Divide And Conquer
'Wraeththu' of Storm Constantine reviewed by Simon Dessloch, I haven't read it yet, but seen it in some gay book stores. Maybe I should read it now, this review makes it sound more interesting than the first chapter seems to promise. [Sam]
'Wraeththu' of Storm Constantine 1987 / 93
Orb
800 pages
ISBN 0-312-89000-1
reviewed by Simon Dessloch
Imagine a world where an adolescent virgin approaches their father and says:
'Daddy, I want your mistress to be the one who pops my cherry. You do
understand, don't you?', and daddy replies: 'Of course I understand, child.
I'll arrange it.'
That's the world of 'Wraeththu'
I've never had so much fun reading any 800 pages, and I've never read 800
pages so quickly. A bit like Babylon 5 at its best, the characters from
'Wraeththu' took over my life and my imagination for the time it took to
read, even when I wasn't reading, which does not happen often, except with
my most favourite books.
Even now, three years later, rarely does a day go by when I don't at least
think once about Calanthe - the ultimate Wraeththu: dark and cynical, he has
a passion for taking it, but is also the deflowerer of virgins
Pellaz - whose thirst for knowledge and wisdom leads him into political
darkness and vanity
Terzian and Cobweb - who play out an ancient male / female game of savage
warlord and conquered progenitor
Lianvis - sorcerous child-killer one moment, seductive sex kitten the next
'Wraeththu' consists of three books, originally released independently: 'The
Enchantments Of Flesh And Spirit'; 'The Bewitchments Of Love And Hate'; 'The
Fulfilments Of Fate And Desire'.
In this world, similar to our present, humanity as we know it is under
threat from a hybrid offshoot: Wraeththu, a hermaphrodite species,
biologically related to humanity, culturally connected to gay men and trans.
Wraeththu combine male and female 'by favouring the male'. Basically
Wraeththu appear male, ranging from the tall masculine type via the
beautiful boyish to the downright androgynous feminine.
But they take a few things from women: pussy, or something like it [I never
quite worked that one out], the ability to bear young, and the style, grace,
elegance, extravagant clothes and big hair.
If I were god and had the opportunity to redesign humanity according to my
own specifications, I would have created something very like Wraeththu.
Constantine wastes relatively little time on the war / conflict between
Wraeththu and humans - neither does she bore us with endless evocations on
how much better than humans Wraeththu are, morally and ethically, though she
does thrill us with Wraeththu's superior beauty and fancy clothing,
beautiful male bodies, and almost inconceivably good sex.
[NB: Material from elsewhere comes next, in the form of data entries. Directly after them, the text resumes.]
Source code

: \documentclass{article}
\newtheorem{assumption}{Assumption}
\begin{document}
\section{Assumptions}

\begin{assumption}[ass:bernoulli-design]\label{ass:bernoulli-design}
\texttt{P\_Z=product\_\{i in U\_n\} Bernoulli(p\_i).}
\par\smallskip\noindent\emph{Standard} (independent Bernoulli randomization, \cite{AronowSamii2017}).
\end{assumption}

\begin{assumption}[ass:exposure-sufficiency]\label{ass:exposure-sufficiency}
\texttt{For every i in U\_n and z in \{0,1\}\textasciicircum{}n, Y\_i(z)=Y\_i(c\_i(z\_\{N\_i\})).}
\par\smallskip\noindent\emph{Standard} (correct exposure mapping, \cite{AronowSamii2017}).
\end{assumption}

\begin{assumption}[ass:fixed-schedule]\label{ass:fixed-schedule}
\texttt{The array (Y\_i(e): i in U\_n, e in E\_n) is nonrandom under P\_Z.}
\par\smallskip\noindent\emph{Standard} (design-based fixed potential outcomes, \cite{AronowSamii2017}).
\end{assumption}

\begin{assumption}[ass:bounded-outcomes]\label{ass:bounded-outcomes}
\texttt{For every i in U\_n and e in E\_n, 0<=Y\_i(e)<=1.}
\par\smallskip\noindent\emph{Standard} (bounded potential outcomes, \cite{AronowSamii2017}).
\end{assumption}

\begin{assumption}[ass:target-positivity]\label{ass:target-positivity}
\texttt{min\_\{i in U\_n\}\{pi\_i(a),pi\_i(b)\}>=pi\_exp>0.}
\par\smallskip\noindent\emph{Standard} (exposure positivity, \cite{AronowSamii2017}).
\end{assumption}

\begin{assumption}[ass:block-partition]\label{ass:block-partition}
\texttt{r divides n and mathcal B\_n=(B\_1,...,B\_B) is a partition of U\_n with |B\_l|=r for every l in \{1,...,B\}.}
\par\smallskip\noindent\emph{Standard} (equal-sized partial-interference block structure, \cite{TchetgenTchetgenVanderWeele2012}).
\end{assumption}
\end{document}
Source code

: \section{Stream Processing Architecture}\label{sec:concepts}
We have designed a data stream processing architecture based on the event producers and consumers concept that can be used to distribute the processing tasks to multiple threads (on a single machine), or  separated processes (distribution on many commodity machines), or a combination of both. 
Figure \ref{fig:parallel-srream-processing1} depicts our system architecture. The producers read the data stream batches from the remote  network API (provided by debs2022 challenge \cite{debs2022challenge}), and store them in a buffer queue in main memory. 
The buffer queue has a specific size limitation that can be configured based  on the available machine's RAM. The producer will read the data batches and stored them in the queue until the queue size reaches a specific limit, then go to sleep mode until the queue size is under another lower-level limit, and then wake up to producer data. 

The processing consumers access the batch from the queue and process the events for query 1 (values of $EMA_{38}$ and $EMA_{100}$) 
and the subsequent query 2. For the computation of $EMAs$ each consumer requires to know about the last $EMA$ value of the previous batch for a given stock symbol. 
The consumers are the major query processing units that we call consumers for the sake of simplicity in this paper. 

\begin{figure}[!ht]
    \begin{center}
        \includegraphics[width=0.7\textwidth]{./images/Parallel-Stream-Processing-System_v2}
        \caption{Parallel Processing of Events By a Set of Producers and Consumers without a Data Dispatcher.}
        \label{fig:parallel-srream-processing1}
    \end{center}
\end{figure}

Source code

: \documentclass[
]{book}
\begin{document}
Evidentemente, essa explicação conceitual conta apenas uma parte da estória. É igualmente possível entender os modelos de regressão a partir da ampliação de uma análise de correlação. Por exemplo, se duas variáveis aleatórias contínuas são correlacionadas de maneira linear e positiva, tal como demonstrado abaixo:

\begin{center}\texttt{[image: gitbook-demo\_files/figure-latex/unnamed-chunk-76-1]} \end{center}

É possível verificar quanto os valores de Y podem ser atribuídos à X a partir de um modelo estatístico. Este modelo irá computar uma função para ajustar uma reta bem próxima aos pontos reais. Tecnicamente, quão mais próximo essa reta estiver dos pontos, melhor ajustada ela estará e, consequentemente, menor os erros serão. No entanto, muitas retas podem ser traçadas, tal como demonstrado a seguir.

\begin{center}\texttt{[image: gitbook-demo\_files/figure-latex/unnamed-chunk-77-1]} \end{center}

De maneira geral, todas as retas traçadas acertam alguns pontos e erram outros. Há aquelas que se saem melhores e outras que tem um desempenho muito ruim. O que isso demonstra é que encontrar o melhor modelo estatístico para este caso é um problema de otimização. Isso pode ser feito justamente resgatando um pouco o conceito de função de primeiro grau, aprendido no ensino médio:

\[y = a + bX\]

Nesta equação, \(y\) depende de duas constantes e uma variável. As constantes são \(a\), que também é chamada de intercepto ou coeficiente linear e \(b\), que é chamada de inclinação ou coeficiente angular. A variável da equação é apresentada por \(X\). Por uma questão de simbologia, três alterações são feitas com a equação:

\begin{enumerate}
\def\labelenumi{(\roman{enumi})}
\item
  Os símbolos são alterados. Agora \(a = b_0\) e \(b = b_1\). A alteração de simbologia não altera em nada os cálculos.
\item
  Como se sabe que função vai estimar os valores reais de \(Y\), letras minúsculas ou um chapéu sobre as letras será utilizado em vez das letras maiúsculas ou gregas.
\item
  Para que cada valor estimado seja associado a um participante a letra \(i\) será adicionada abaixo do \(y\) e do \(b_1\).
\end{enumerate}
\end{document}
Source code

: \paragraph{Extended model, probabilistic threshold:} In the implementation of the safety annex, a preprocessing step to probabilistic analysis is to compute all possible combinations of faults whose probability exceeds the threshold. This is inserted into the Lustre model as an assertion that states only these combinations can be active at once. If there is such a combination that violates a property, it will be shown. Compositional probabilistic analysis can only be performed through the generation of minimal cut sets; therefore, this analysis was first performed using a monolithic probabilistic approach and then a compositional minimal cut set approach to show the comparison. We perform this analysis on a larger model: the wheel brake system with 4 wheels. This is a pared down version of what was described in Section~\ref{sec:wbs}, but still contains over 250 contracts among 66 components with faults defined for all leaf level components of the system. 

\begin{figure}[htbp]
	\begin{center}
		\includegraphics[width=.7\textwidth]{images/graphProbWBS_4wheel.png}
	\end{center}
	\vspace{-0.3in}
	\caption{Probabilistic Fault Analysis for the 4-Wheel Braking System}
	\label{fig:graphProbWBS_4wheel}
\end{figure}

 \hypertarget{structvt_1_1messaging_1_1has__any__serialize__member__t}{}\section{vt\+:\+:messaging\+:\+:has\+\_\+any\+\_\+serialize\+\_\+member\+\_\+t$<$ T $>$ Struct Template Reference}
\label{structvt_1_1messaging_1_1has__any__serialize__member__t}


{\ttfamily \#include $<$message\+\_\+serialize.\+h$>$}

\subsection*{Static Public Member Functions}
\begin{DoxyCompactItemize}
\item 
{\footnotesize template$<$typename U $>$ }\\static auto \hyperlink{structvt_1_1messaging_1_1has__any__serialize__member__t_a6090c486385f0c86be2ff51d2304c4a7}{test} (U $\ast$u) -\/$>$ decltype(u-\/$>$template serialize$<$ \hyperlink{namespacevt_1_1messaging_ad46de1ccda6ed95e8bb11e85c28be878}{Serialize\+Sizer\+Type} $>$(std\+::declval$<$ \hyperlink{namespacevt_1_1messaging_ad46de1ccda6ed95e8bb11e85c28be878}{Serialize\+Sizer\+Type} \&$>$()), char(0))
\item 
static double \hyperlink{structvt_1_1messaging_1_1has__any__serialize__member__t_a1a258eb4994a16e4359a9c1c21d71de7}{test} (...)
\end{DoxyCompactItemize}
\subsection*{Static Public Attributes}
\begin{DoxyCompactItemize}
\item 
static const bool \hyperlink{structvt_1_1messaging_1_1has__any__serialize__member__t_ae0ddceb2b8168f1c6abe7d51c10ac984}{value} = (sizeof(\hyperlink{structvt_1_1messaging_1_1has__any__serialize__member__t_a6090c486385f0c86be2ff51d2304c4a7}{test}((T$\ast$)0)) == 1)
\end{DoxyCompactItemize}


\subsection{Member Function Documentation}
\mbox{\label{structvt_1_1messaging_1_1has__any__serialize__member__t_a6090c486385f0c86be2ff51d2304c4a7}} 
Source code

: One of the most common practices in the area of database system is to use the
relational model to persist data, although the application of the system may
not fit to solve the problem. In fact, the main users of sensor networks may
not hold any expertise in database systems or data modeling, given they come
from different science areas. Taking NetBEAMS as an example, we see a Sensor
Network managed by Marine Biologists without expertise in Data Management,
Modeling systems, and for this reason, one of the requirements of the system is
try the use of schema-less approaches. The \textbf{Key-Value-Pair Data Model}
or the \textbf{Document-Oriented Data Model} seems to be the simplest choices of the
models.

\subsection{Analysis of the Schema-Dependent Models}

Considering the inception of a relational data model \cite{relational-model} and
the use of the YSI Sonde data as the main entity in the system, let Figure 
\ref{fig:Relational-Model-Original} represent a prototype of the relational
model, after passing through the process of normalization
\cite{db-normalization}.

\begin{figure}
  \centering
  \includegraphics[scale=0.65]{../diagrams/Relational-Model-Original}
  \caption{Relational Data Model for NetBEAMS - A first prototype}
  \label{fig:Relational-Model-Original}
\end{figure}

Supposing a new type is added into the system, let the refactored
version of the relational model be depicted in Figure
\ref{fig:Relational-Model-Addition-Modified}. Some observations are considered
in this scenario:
Sex and more sex - Wraeththu's superior spiritual and medical and paranormal
abilities are all closely linked to the sexual. Wizards and sorcerers all do
sex magic, easily brushing aside human opposition. When Wraeththu use their
powers, humans drop like flies. But Constantine quickly leads us into the
conflicts that exist within and between Wraeththu. Almost as soon as
Wraehthu come to be, they divide into different tribes with different
lifestyles, cultures and politics.
- the utopian, egalitarian Saltrock Wraeththu, who live peacefully and
openly with humans
- the desert-dwelling Kakkahaar, who cultivate their psychic gifts and
talents, for both good and evil, killing humans through sex, for fun
- The Varrs - war-like as the name implies, they dedicate themselves to
wiping out what's left of humanity and breeding Wraeththu, reviving
human-style gender divisions
- The Gelaming - sanctimonious, patronizing know-it-alls, who think they are
the leading minds of Wraeththu
- The Uigenna - agents of chaos
One might want to dismiss 'Wraeththu' as an internal male story, that
Wraeththu are male hermaphrodites, male androgynes. I am no longer what one
might call entirely female. Sometimes I think that'll do, by way of
definitions. Wraeththu favours the male. Only bio-boys that have not yet
grown to adulthood can become Wraeththu. Yet Storm Constantine is female. So
what dose it mean? Wraeththu is fiction. Wraeththu is fantasy. How literally
are things to be represented? How literally are they to be read? Does a
thing have to be entirely female to avoid being entirely male? Or vice
versa?
SFX condemned a more recent novel by Constantine, not because it was gay,
but because it was homophobic. Is it possible to be both? Is male rape
homosexual or homophobic? Is a rapist by definition het? Rape, by
definition, a het act? Queers, by definition, victims? Victims, by
definition, good?
If these questions fascinate you, if you do not accept the prefab,
queer-approved, politically correct answers to them, then you are bound to
enjoy 'Wraeththu'.
'Wraeththu' is a bio-girl dream of what humanity could be:
- not love and peace
- not social justice and equality
- not goodness and kindness and gentleness, that's the bio-boy dream
- but the supremacy of the Id over the Ego
- of beauty and violence and passion and intimacy
- of magic and pleasure and life of the senses
- of spiritual enlightenment through darkness
- of experience over scholarliness
- of emotion and sensation, the private and personal
- the supremacy of quality over morality
There are those who think that sensual pleasures are easy, easier than being
good, that sex is easy, that it weakens the spirit and the soul instead of
strengthening it, that there is nobility in asceticism.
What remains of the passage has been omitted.